Lara blurted out a quick laugh. “Nagel.” She shook her head. “Good eye, actually. Several of my sisters posed for him.”
“Did you?” I asked.
Lara sidled a little closer, half of her face coming out of the shadows, and I could see her vulpine smile. “A lady doesn’t speak of such things.”
“So that is you in that big one. Huh. You’re famous.”
Another quick laugh, as if she was working not to let too much of it get away from her—and not the throaty chuckle she used at parties. “You know what fame is worth.”
“Some people seem willing to die for it.”
“Some people are fools,” Lara said. “Most people, it sometimes seems.”
“Nah,” I said. “That’s an illusion, explained by my Perfect Idiot Hypothesis.”
She lifted a raven-dark brow. “How so?”
“Everyone has a talent, yeah? Something they’re naturally good at. It might be something weird and off-putting, or just strange, or something really useful, or something really spectacular that makes them a lot of money. But everyone’s got something.”
Lara actually spent a moment thinking about that before answering. “I am not one of the elder beings of this world. But I have seen many generations of humans come and go. Yes, I would find that statement to be largely true, by long-term observation.”
“Uh-huh,” I said. “Here’s my hypothesis: Everyone has something they particularly suck at, too. An anti-talent, if you will. Something at which they have the ability to be the Unchosen One.”
Lara’s eyes wrinkled at the corners. “Go on.”
“Well, it explains a lot, doesn’t it? You get enough people going, and you’re guaranteed to have someone who exactly, perfectly, completely sucks at handling any given situation. Sooner or later, that person is the one with the ball, and of course they screw it up. It’s just math.
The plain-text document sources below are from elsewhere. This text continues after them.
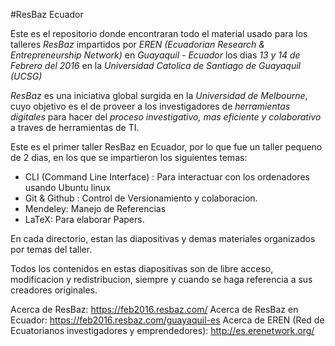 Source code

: #ResBaz Ecuador

Este es el repositorio donde encontraran todo el material usado para los talleres *ResBaz* impartidos por *EREN (Ecuadorian Research & Entrepreneurship Network)* en 
*Guayaquil - Ecuador* los dias *13 y 14 de Febrero del 2016* en la *Universidad Catolica de Santiago de Guayaquil (UCSG)*

*ResBaz* es una iniciativa global surgida en la  *Universidad de Melbourne*, cuyo objetivo es el de proveer a los investigadores
de *herramientas digitales* para hacer del *proceso investigativo, mas eficiente y colaborativo* a traves de herramientas de TI.

Este es el primer taller ResBaz en Ecuador, por lo que fue un taller pequeno de 2 dias, en los que se impartieron los siguientes temas:
- CLI (Command Line Interface) : Para interactuar con los ordenadores usando Ubuntu linux
- Git & Github : Control de Versionamiento y colaboracion.
- Mendeley: Manejo de Referencias
- LaTeX: Para elaborar Papers.

En cada directorio, estan las diapositivas y demas materiales organizados por temas del taller.

Todos los contenidos en estas diapositivas son de libre acceso, modificacion y redistribucion, siempre y cuando
se haga referencia a sus creadores originales.

Acerca de ResBaz: https://feb2016.resbaz.com/
Acerca de ResBaz en Ecuador: https://feb2016.resbaz.com/guayaquil-es
Acerca de EREN (Red de Ecuatorianos investigadores y emprendedores): http://es.erenetwork.org/ 
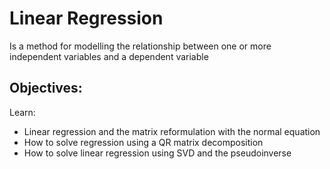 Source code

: <h1>Linear Regression</h1>
<p>Is a method for modelling the relationship between one or more independent variables and a dependent variable</p>
<h2>Objectives:</h2>
<p>Learn:</p>
<ul>
	<li>Linear regression and the matrix reformulation with the normal equation</li>
	<li>How to solve regression using a QR matrix decomposition</li>
	<li>How to solve linear regression using SVD and the pseudoinverse</li>
</ul> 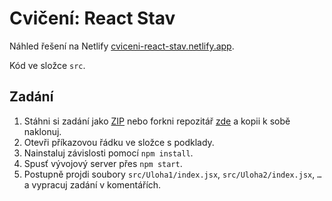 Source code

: # Cvičení: React Stav

Náhled řešení na Netlify [cviceni-react-stav.netlify.app](https://cviceni-react-stav.netlify.app/).

Kód ve složce `src`.

## Zadání

1. Stáhni si zadání jako [ZIP](https://github.com/Czechitas-podklady-WEB/Cviceni-React-stav/archive/zadani.zip) nebo forkni repozitář [zde](https://github.com/Czechitas-podklady-WEB/Cviceni-React-stav) a kopii k sobě naklonuj.
1. Otevři příkazovou řádku ve složce s podklady.
1. Nainstaluj závislosti pomocí `npm install`.
1. Spusť vývojový server přes `npm start`.
1. Postupně projdi soubory `src/Uloha1/index.jsx`, `src/Uloha2/index.jsx`, `…` a vypracuj zadání v komentářích.

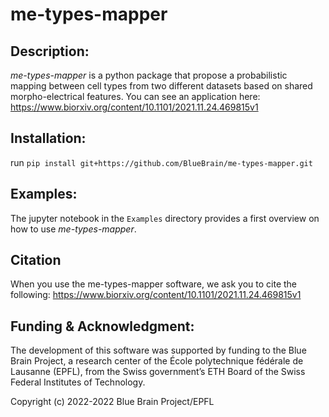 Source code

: # me-types-mapper

## Description:

_me-types-mapper_ is a python package that propose a probabilistic mapping between cell types from two different 
datasets based on shared morpho-electrical features. You can see an application here: 
https://www.biorxiv.org/content/10.1101/2021.11.24.469815v1


## Installation:

run `pip install git+https://github.com/BlueBrain/me-types-mapper.git`

## Examples:

The jupyter notebook in the `Examples` directory provides a first overview on how to use _me-types-mapper_.

## Citation

When you use the me-types-mapper software, we ask you to cite the following:
https://www.biorxiv.org/content/10.1101/2021.11.24.469815v1

##  Funding & Acknowledgment:

The development of this software was supported by funding to the Blue Brain Project, a research center of the École polytechnique fédérale de Lausanne (EPFL), from the Swiss government’s ETH Board of the Swiss Federal Institutes of Technology.

Copyright (c) 2022-2022 Blue Brain Project/EPFL

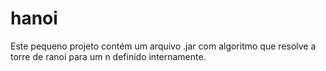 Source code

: # hanoi
Este pequeno projeto contém um arquivo .jar com algoritmo que resolve a torre de ranoi para um n definido internamente.

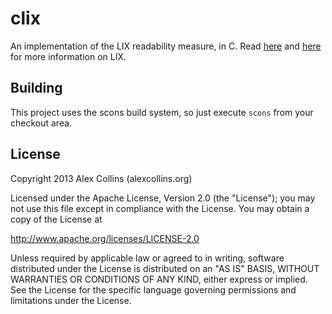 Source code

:# clix

An implementation of the LIX readability measure, in C. Read [here](http://wiki.alexcollins.org/articles/Learning_Programming_Languages#LIX_Calculator) and [here](http://en.wikipedia.org/wiki/LIX) for more information on LIX.

## Building
This project uses the scons build system, so just execute `scons` from your checkout area.

## License
Copyright 2013 Alex Collins (alexcollins.org)

Licensed under the Apache License, Version 2.0 (the "License");
you may not use this file except in compliance with the License.
You may obtain a copy of the License at

   http://www.apache.org/licenses/LICENSE-2.0

Unless required by applicable law or agreed to in writing, software
distributed under the License is distributed on an "AS IS" BASIS,
WITHOUT WARRANTIES OR CONDITIONS OF ANY KIND, either express or implied.
See the License for the specific language governing permissions and
limitations under the License.

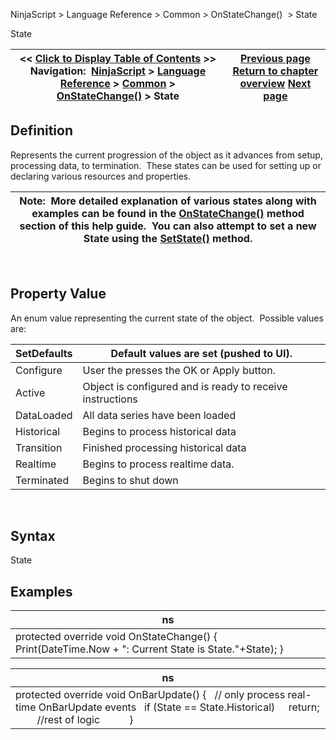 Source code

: ﻿
NinjaScript > Language Reference > Common > OnStateChange()  > State

State

| << [Click to Display Table of Contents](state.md) >> **Navigation:**     [NinjaScript](ninjascript.md) > [Language Reference](language_reference_wip.md) > [Common](common.md) > [OnStateChange()](onstatechange.md) > State | [Previous page](setstate.md) [Return to chapter overview](onstatechange.md) [Next page](sessioniterator.md) |
| --- | --- |
## Definition
Represents the current progression of the object as it advances from setup, processing data, to termination.  These states can be used for setting up or declaring various resources and properties. 
 

| Note:  More detailed explanation of various states along with examples can be found in the [OnStateChange()](onstatechange.md) method section of this help guide.  You can also attempt to set a new State using the [SetState()](setstate.md) method. |
| --- |
 
## 
## Property Value
An enum value representing the current state of the object.  Possible values are:

| SetDefaults | Default values are set (pushed to UI). |
| --- | --- |
| Configure | User the presses the OK or Apply button. |
| Active | Object is configured and is ready to receive instructions |
| DataLoaded | All data series have been loaded |
| Historical | Begins to process historical data |
| Transition | Finished processing historical data |
| Realtime | Begins to process realtime data. |
| Terminated | Begins to shut down |
 
## Syntax
State

## 
## Examples

| ns |
| --- |
| protected override void OnStateChange() {             Print(DateTime.Now + ": Current State is State."+State); } |

| ns |
| --- |
| protected override void OnBarUpdate() {    // only process real-time OnBarUpdate events    if (State == State.Historical)      return;           //rest of logic            } |
 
Chance will eventually decide that the Perfect Idiot will wander along to be put into the exact situation they are worst at coping with.” I wrinkled up my nose. “There’s always a Perfect Idiot, somewhere. I would imagine that, looking in from the outside, it would make humans look quite a bit more stupid than the average member of the species deserves.”
“I find it counterproductive to consider life in terms of species and averages,” Lara said. “Every individual is its own unique threat. It should be dealt with as it is, not as someone analyzing numbers deems its average.”
I studied her profile for a moment. Her eyes were silver, throwing back the winter light like a cat’s. “You see everyone you meet as a threat?”
“Everyone you meet is a threat as well,” Lara said, her eyes glittering. “You’re just too young to see it yet. You still think that society, civilization, law, these imaginary fortresses you’ve constructed, are something solid. They can vanish in a day. I’ve seen it. Over and over. Last summer, you saw it, too.”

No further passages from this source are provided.